With the United States hard pressed on so many fronts — from the economic and financial crisis to the wars in Iraq and Afghanistan and the challenges of a touchy Russia and a rising China — Iran seems to be in a position of strength.

But the real picture is quite different. How do I know?

Short of being there yourself, the best way to learn the real state of affairs in Iran is to talk with an Iranian who still lives there, is well connected, and knows the complicated Iranian political scene inside and out. I have just spent a day talking with such a person during his brief visit to another country. I will not identify him, but I trust his judgment and believe what he tells me. We have known each other for several decades. I will call him Mr. X.

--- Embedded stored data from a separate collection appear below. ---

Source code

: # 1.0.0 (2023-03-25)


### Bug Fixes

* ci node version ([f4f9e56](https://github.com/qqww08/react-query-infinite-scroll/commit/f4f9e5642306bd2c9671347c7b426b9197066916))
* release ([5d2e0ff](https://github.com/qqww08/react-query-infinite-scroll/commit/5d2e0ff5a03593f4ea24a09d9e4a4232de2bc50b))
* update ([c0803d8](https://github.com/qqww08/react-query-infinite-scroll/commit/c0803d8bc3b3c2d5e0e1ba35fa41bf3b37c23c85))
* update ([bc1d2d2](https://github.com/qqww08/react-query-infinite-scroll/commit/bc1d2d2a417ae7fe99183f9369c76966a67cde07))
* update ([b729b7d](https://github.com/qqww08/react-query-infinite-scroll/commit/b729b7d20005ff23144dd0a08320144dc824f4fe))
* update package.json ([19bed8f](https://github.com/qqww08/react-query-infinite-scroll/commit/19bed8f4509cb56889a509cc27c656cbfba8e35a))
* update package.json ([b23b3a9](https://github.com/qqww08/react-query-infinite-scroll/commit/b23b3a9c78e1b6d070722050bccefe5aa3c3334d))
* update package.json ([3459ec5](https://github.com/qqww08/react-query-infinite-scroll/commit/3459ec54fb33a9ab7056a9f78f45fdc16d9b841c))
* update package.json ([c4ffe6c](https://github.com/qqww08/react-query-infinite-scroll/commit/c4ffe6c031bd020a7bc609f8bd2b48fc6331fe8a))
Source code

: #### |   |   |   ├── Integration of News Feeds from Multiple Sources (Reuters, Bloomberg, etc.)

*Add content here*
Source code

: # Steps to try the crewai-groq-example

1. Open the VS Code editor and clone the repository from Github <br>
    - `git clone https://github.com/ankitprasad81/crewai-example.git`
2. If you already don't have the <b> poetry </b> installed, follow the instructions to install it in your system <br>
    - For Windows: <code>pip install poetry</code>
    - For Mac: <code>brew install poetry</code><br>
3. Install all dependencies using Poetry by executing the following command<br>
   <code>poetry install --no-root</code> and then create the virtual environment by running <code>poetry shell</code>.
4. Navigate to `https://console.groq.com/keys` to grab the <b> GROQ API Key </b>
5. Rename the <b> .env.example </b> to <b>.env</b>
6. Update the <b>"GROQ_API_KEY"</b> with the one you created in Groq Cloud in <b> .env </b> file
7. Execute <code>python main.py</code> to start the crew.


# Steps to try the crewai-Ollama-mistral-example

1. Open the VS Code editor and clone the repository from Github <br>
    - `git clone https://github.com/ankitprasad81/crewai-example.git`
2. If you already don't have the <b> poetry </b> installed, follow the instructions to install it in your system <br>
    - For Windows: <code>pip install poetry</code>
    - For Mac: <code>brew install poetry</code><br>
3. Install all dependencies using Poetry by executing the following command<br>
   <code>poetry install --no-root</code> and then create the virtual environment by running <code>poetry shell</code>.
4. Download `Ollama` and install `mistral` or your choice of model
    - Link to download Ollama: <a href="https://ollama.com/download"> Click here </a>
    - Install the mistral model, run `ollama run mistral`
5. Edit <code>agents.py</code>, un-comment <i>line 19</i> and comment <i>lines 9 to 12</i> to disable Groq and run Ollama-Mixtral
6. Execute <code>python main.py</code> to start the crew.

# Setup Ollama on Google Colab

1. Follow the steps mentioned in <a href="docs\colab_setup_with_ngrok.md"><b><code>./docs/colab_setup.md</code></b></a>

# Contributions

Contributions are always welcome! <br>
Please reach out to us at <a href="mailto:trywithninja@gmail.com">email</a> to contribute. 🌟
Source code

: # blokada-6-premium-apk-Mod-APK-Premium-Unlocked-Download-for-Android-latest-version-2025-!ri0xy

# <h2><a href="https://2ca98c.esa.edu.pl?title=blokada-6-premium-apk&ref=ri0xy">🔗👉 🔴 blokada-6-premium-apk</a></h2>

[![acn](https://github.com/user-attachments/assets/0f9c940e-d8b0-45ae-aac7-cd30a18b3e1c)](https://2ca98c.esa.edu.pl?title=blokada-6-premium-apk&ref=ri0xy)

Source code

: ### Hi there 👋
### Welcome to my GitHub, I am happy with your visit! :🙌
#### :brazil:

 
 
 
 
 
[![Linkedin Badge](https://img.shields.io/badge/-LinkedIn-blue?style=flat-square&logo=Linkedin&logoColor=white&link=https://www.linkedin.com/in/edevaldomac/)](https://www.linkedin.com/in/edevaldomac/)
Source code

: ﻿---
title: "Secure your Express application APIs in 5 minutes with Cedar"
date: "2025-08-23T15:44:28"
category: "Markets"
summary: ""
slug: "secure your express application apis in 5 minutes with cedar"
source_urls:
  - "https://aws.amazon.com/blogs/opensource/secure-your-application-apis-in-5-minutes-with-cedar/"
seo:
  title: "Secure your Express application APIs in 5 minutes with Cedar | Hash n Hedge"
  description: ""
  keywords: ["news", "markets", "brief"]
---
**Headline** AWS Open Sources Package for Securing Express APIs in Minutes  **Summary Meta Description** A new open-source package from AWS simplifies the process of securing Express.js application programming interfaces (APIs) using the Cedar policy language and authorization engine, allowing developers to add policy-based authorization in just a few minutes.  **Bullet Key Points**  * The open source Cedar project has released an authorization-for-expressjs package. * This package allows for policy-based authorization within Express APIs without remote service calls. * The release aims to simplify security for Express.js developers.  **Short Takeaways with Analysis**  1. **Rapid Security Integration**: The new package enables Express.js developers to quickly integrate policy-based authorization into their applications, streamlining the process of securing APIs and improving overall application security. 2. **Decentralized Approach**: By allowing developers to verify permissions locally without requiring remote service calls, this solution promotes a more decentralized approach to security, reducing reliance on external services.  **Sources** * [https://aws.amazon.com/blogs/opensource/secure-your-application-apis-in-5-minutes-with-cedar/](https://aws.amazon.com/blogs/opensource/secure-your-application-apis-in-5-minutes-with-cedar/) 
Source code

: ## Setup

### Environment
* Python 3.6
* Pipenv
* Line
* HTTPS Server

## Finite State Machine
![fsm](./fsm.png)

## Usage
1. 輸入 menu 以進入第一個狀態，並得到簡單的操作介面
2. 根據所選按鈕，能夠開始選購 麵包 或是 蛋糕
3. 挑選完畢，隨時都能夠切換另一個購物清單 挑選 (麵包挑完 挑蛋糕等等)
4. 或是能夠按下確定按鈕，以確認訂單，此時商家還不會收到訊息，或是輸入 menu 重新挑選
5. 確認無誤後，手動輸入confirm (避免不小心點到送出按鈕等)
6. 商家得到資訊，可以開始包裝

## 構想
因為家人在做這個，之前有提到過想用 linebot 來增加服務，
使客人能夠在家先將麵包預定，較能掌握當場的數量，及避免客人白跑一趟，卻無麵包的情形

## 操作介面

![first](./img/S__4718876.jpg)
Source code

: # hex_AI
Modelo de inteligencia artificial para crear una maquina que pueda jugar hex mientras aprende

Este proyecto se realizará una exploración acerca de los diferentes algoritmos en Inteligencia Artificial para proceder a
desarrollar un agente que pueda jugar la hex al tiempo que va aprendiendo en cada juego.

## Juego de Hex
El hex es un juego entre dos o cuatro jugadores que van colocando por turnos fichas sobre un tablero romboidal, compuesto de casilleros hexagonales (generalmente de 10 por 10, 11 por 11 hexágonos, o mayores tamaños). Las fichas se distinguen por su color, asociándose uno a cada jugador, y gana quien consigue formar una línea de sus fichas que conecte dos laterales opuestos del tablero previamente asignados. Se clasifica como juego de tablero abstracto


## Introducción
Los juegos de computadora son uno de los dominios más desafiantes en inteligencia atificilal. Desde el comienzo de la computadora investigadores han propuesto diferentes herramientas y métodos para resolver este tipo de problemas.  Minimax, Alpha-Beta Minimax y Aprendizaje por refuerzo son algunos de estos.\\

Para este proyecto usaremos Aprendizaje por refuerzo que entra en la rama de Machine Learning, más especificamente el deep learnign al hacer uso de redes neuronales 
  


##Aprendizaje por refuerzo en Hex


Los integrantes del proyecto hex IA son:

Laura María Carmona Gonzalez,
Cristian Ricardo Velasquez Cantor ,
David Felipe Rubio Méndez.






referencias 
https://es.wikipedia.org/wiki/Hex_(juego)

This is what X says: The Iranian regime is weak. It has lost all credibility with the great majority of its citizens, and even with the higher clergy. All but one of the Ayatollahs in the holy city of Qom refuse to endorse the results of election. That's the reason the regime is over-reacting, talking tough, locking up citizens who dare to protest that it stole the election and defying the world. In reality, the regime has never been weaker.

X knows the scale of the fraud. He had access to exits polls on election day. There is no question that the leading challenger, Mir Hossein Mousavi, won by a landslide. In some cases, provincial mayors were told by the regime what results to report before the ballots were even counted.

Initially, the public was shocked by the scale of the fraud. There were massive demonstrations in the streets of Tehran and other Iranian cities. Now in the past few months, as the government cracks down on all forms of dissent, the shock has hardened into anger.

And here's the real news. A year ago, if you had asked Iranians (as I did) how they would react if the United States attacked their country, most would have said without reservation that they would come to the defense of the regime. Now Mr. X tells me most would welcome the Americans. That's an almost unbelievable change.

One of the reasons the Obama administration has been careful about publicly supporting Iran's protest movement — the new “green revolution” — is to avoid giving the regime an excuse to label them as traitors and puppets of the United States. But Mr. X says many Iranians complain that President Obama is siding with a government in power that is against the people. They cannot understand why he does not support their cause, since they are campaigning for democracy.

Mr. X was an activist and supporter of the Islamic Revolution from its very beginnings in 1979. Now he despises President Ahmadinejad, the all-powerful Revolutionary Guards who are the strong arm of the regime, and even the country's Supreme Leader, Ayatollah Khamenei. He says there are millions like him.

By the way, one of the slogans the anti-regime demonstrators now use is, “Obama, are you with them or us?” (The actual slogan in Persian involves a play on words. Ou ba ma means "He with us.")

If there were more reporting of the real situation inside Iran, perhaps the Obama administration would be less cautious.